テレビ―英国BBCのこと−①

okamakoto2005-01-16

NHKが今揺れている。放送番組に政治家が圧力を掛け、改変したのではないか、が問題となっている。


担当のプロジューサーが告白会見し、当の政治家二人とNHK幹部はその事を真っ向から否定したのだから事は「放送と政治」の問題である。その事で日本のNHKは元々英国のBBCを手本にして設立された経緯があると聞いているので調べてみる事にした。(参考書籍「BBCイギリス放送協会」-パブリック・サービス放送の伝統―東信堂「蓑葉信弘著」他)
 

BBCは1922年民間会社(company)として設立されたが5年後、時の皇帝ジョ−ジ5世から公法人(corporatino )の特許を交付された。総支配人として一般公募で採用されたのが「ジョージ・リース」、初代会長となる人物である。彼はこの未知の仕事に「放送は公共的利益のために組織さるべきで、放送水準の低下を避けるには広告を財源としてはならぬ」と主張しそれを理念として貫き通し、現在までBBC会長は13−14代になるがこの理念は踏襲されてきている。


勿論、英国には放送法の下、議会の中に「放送調査委員会」始め各種委員会があって常時真剣な討論・検討が為されていてその間の80年余の間に商業放送も並立される等、様々な政治との軋轢、論争や抗争があった。それはジャーナリズム精神の本質に迫る緊迫した場面の連続といってよい。先ず最初の試練は1,926年の炭鉱労働者の争議に端を発した「ゼネスト」に対する対応で、政府はこの機会にBBCを接収し、報道を国家管理の下に置こうとした。「公平な情報提供」に努めたことがこの思惑を阻止する事となった。

 
1932年、英本国と海外自治領・植民地を結ぶ放送として「BBC国際放送」誕生、1939年第2次大戦勃発、当初からBBCに批判的だった1940年登場の首相チャーチルは「戦時放送」のため何度も接収を試みる。チャーチル自身はBBC放送を通じて対独戦で危機的だった当時の国家の非常時に、マイクを通じてに国民に本土死守を誓い、すんでの事で対独戦勝利を掴んだ。BBC放送はその頃から「正確で公正で質の高い放送」として「聖書よりも信頼される」存在として国内だけでなく広く欧州内でも信頼を勝ち取って行く。1946年「BBCテレビ放送」再開 (1936年世界初のTV本放送開始したが戦時中政府から軍事上の理由で中止を命じられ7年間休止した)

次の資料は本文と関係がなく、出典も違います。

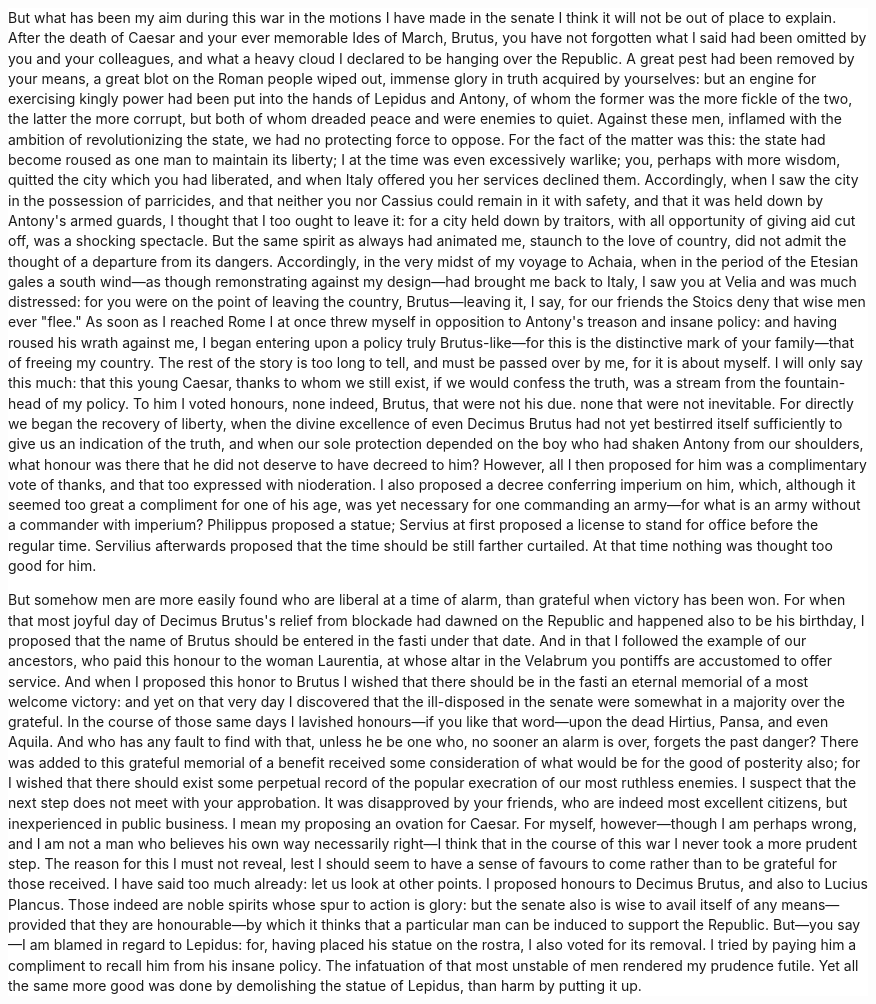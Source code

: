But what has been my aim during this war in the motions I have made in the senate I think it will not be out of place to explain. After the death of Caesar and your ever memorable Ides of March, Brutus, you have not forgotten what I said had been omitted by you and your colleagues, and what a heavy cloud I declared to be hanging over the Republic. A great pest had been removed by your means, a great blot on the Roman people wiped out, immense glory in truth acquired by yourselves: but an engine for exercising kingly power had been put into the hands of Lepidus and Antony, of whom the former was the more fickle of the two, the latter the more corrupt, but both of whom dreaded peace and were enemies to quiet. Against these men, inflamed with the ambition of revolutionizing the state, we had no protecting force to oppose. For the fact of the matter was this: the state had become roused as one man to maintain its liberty; I at the time was even excessively warlike; you, perhaps with more wisdom, quitted the city which you had liberated, and when Italy offered you her services declined them. Accordingly, when I saw the city in the possession of parricides, and that neither you nor Cassius could remain in it with safety, and that it was held down by Antony's armed guards, I thought that I too ought to leave it: for a city held down by traitors, with all opportunity of giving aid cut off, was a shocking spectacle. But the same spirit as always had animated me, staunch to the love of country, did not admit the thought of a departure from its dangers. Accordingly, in the very midst of my voyage to Achaia, when in the period of the Etesian gales a south wind—as though remonstrating against my design—had brought me back to Italy, I saw you at Velia and was much distressed: for you were on the point of leaving the country, Brutus—leaving it, I say, for our friends the Stoics deny that wise men ever "flee." As soon as I reached Rome I at once threw myself in opposition to Antony's treason and insane policy: and having roused his wrath against me, I began entering upon a policy truly Brutus-like—for this is the distinctive mark of your family—that of freeing my country. The rest of the story is too long to tell, and must be passed over by me, for it is about myself. I will only say this much: that this young Caesar, thanks to whom we still exist, if we would confess the truth, was a stream from the fountain-head of my policy. To him I voted honours, none indeed, Brutus, that were not his due. none that were not inevitable. For directly we began the recovery of liberty, when the divine excellence of even Decimus Brutus had not yet bestirred itself sufficiently to give us an indication of the truth, and when our sole protection depended on the boy who had shaken Antony from our shoulders, what honour was there that he did not deserve to have decreed to him? However, all I then proposed for him was a complimentary vote of thanks, and that too expressed with nioderation. I also proposed a decree conferring imperium on him, which, although it seemed too great a compliment for one of his age, was yet necessary for one commanding an army—for what is an army without a commander with imperium? Philippus proposed a statue; Servius at first proposed a license to stand for office before the regular time. Servilius afterwards proposed that the time should be still farther curtailed. At that time nothing was thought too good for him.

But somehow men are more easily found who are liberal at a time of alarm, than grateful when victory has been won. For when that most joyful day of Decimus Brutus's relief from blockade had dawned on the Republic and happened also to be his birthday, I proposed that the name of Brutus should be entered in the fasti under that date. And in that I followed the example of our ancestors, who paid this honour to the woman Laurentia, at whose altar in the Velabrum you pontiffs are accustomed to offer service. And when I proposed this honor to Brutus I wished that there should be in the fasti an eternal memorial of a most welcome victory: and yet on that very day I discovered that the ill-disposed in the senate were somewhat in a majority over the grateful. In the course of those same days I lavished honours—if you like that word—upon the dead Hirtius, Pansa, and even Aquila. And who has any fault to find with that, unless he be one who, no sooner an alarm is over, forgets the past danger? There was added to this grateful memorial of a benefit received some consideration of what would be for the good of posterity also; for I wished that there should exist some perpetual record of the popular execration of our most ruthless enemies. I suspect that the next step does not meet with your approbation. It was disapproved by your friends, who are indeed most excellent citizens, but inexperienced in public business. I mean my proposing an ovation for Caesar. For myself, however—though I am perhaps wrong, and I am not a man who believes his own way necessarily right—I think that in the course of this war I never took a more prudent step. The reason for this I must not reveal, lest I should seem to have a sense of favours to come rather than to be grateful for those received. I have said too much already: let us look at other points. I proposed honours to Decimus Brutus, and also to Lucius Plancus. Those indeed are noble spirits whose spur to action is glory: but the senate also is wise to avail itself of any means—provided that they are honourable—by which it thinks that a particular man can be induced to support the Republic. But—you say—I am blamed in regard to Lepidus: for, having placed his statue on the rostra, I also voted for its removal. I tried by paying him a compliment to recall him from his insane policy. The infatuation of that most unstable of men rendered my prudence futile. Yet all the same more good was done by demolishing the statue of Lepidus, than harm by putting it up.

BBCの放送独占は不動のものと思われていたその矢先、1946年「BBCの放送独占は自由に対する潜在的脅威である。問題は政治の事ではなく自由の事だ、自由とは選択出来ると言う事である。放送の独占は自由の否定になる」。この意見を新聞の投書で堂々と発表したのは誰あろう。初代会長リードの後を引き継ぎ退任したBBCの2代目会長F・オグルビ‐氏なのである。